The Raman spectra, as shown in Fig. 6, show a sharp and intense absorption band characteristic from elemental silicon at 520 cm− 1. The fact that no crystallinity was detected by X-ray diffraction might be due to the deficient amounts of elemental Si present in the glass matrix. Even a small amount of free silicon probably partly hinders the glass transparency, and other possible cause being the clustering or nano-phase separation evidenced by TEM, as shown in Fig. 10.
In Fig. 10a-c, EELS spectra from a sample of La-Si-O-N glass show the presence of silicon on the edges of the precipitate (ppt.). The interface between Si and glass shows no fringes indicating any ordered structure, but at the interface between Si and precipitate, ordered fringes in silicon can be seen. Figure 11 shows the EELS spectra of the amorphous region and no evidence of compositional fluctuation along with the 100 nm line scan. The size of free Si is less than 100 nm in diameter. These particles were not visible under a light microscope nor by SEM. These observations lead to the conclusion that the more nitrogen is incorporated in the glass network and the more fragile the glass becomes. Additionally, it is suggested that nitrogen favours the formation of a heterogeneous network at the nanometer scale and leads to a network structure with weak channels, resembling the ones proposed by Greaves et al.  and acting as a lubricant between the clusters.

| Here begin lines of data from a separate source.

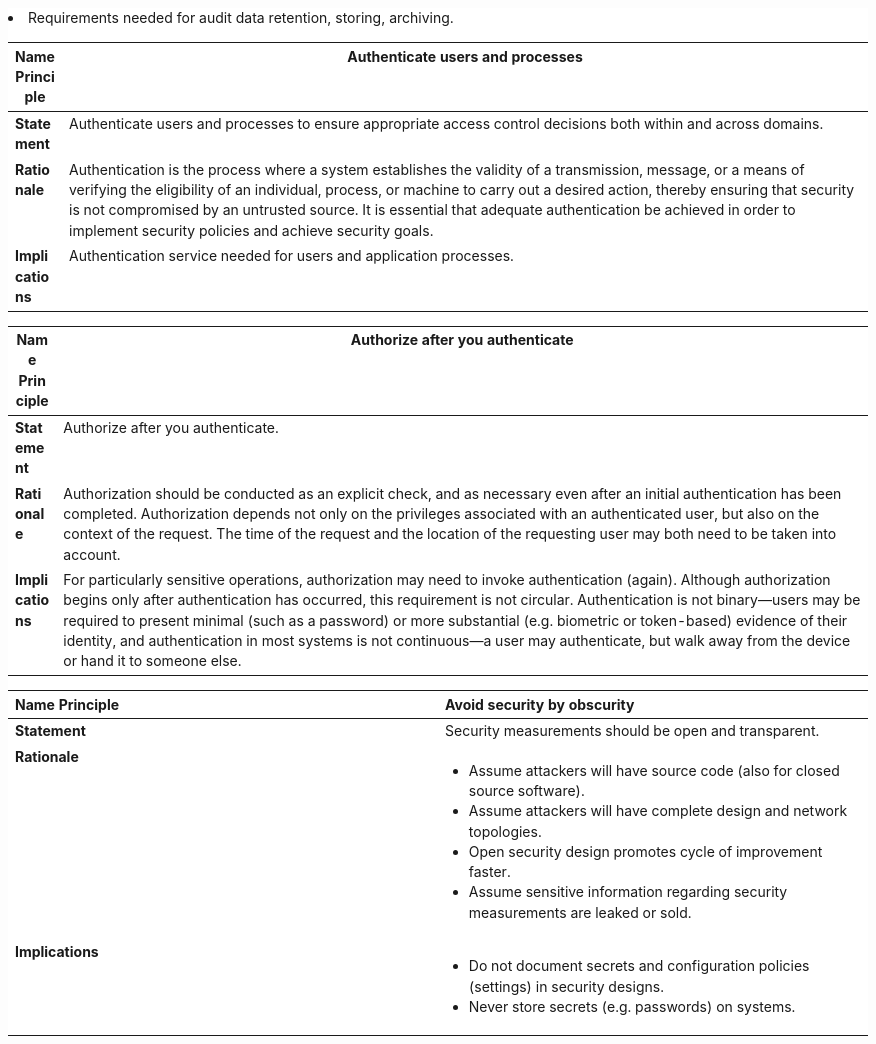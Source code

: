 <li>Requirements needed for audit data retention, storing, archiving.</li>
</ul></td>
</tr>
</tbody>
</table>

| Name Principle   | Authenticate users and processes                                                                                                                                                                                                                                                                                                                                                                                      |
|------------------|-----------------------------------------------------------------------------------------------------------------------------------------------------------------------------------------------------------------------------------------------------------------------------------------------------------------------------------------------------------------------------------------------------------------------|
| **Statement**    | Authenticate users and processes to ensure appropriate access control decisions both within and across domains.                                                                                                                                                                                                                                                                                                       |
| **Rationale**    | Authentication is the process where a system establishes the validity of a transmission, message, or a means of verifying the eligibility of an individual, process, or machine to carry out a desired action, thereby ensuring that security is not compromised by an untrusted source. It is essential that adequate authentication be achieved in order to implement security policies and achieve security goals. |
| **Implications** | Authentication service needed for users and application processes.                                                                                                                                                                                                                                                                                                                                                    |

| Name Principle   | Authorize after you authenticate                                                                                                                                                                                                                                                                                                                                                                                                                                                                                           |
|------------------|----------------------------------------------------------------------------------------------------------------------------------------------------------------------------------------------------------------------------------------------------------------------------------------------------------------------------------------------------------------------------------------------------------------------------------------------------------------------------------------------------------------------------|
| **Statement**    | Authorize after you authenticate.                                                                                                                                                                                                                                                                                                                                                                                                                                                                                          |
| **Rationale**    | Authorization should be conducted as an explicit check, and as necessary even after an initial authentication has been completed. Authorization depends not only on the privileges associated with an authenticated user, but also on the context of the request. The time of the request and the location of the requesting user may both need to be taken into account.                                                                                                                                                  |
| **Implications** | For particularly sensitive operations, authorization may need to invoke authentication (again). Although authorization begins only after authentication has occurred, this requirement is not circular. Authentication is not binary—users may be required to present minimal (such as a password) or more substantial (e.g. biometric or token-based) evidence of their identity, and authentication in most systems is not continuous—a user may authenticate, but walk away from the device or hand it to someone else. |

<table>
<colgroup>
<col width="50%" />
<col width="50%" />
</colgroup>
<thead>
<tr class="header">
<th align="left">Name Principle</th>
<th align="left">Avoid security by obscurity</th>
</tr>
</thead>
<tbody>
<tr class="odd">
<td align="left"><strong>Statement</strong></td>
<td align="left">Security measurements should be open and transparent.</td>
</tr>
<tr class="even">
<td align="left"><strong>Rationale</strong></td>
<td align="left"><ul>
<li>Assume attackers will have source code (also for closed source software).</li>
<li>Assume attackers will have complete design and network topologies.</li>
<li>Open security design promotes cycle of improvement faster.</li>
<li>Assume sensitive information regarding security measurements are leaked or sold.</li>
</ul></td>
</tr>
<tr class="odd">
<td align="left"><strong>Implications</strong></td>
<td align="left"><ul>
<li>Do not document secrets and configuration policies (settings) in security designs.</li>
<li>Never store secrets (e.g. passwords) on systems.</li>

3.8 Comparison with La-Si-O-N thin films
As mentioned under Sect. 1, nitrogen-rich Mg/Ca-Si-O-N thin films are transparent in the visible range. For comparison purposes, thin films in the La-Si-O-N system were grown on commercially available soda-lime float glass and sapphire substrates by magnetron sputtering. Reactive sputter deposition from silicon (purity 99.99%), lanthanum (purity 99.95%) was performed in an ultra-high vacuum (UHV) deposition system with a base pressure < 1·10− 5 Pa.>. For reactive sputtering, a mixture of nitrogen (N2), oxygen (O2), and argon (Ar) was used and the deposition time was 2 hours. The compositional analysis by EDX and X-ray photoelectron spectroscopy (XPS), which confirmed that obtained films contain a high amount of La and N. As shown in Fig. 12, thin films in the La-Si-O-N system are optically transparent and free from metallic impurities as compared to bulk La-Si-O-N glass. A fair comparison of La containing thin films and bulk glasses is difficult due to differing synthesis techniques and compositions. In summary, it is possible to obtained optical transparent glasses with high nitrogen content by optimising the process parameters and the selection of the precursors.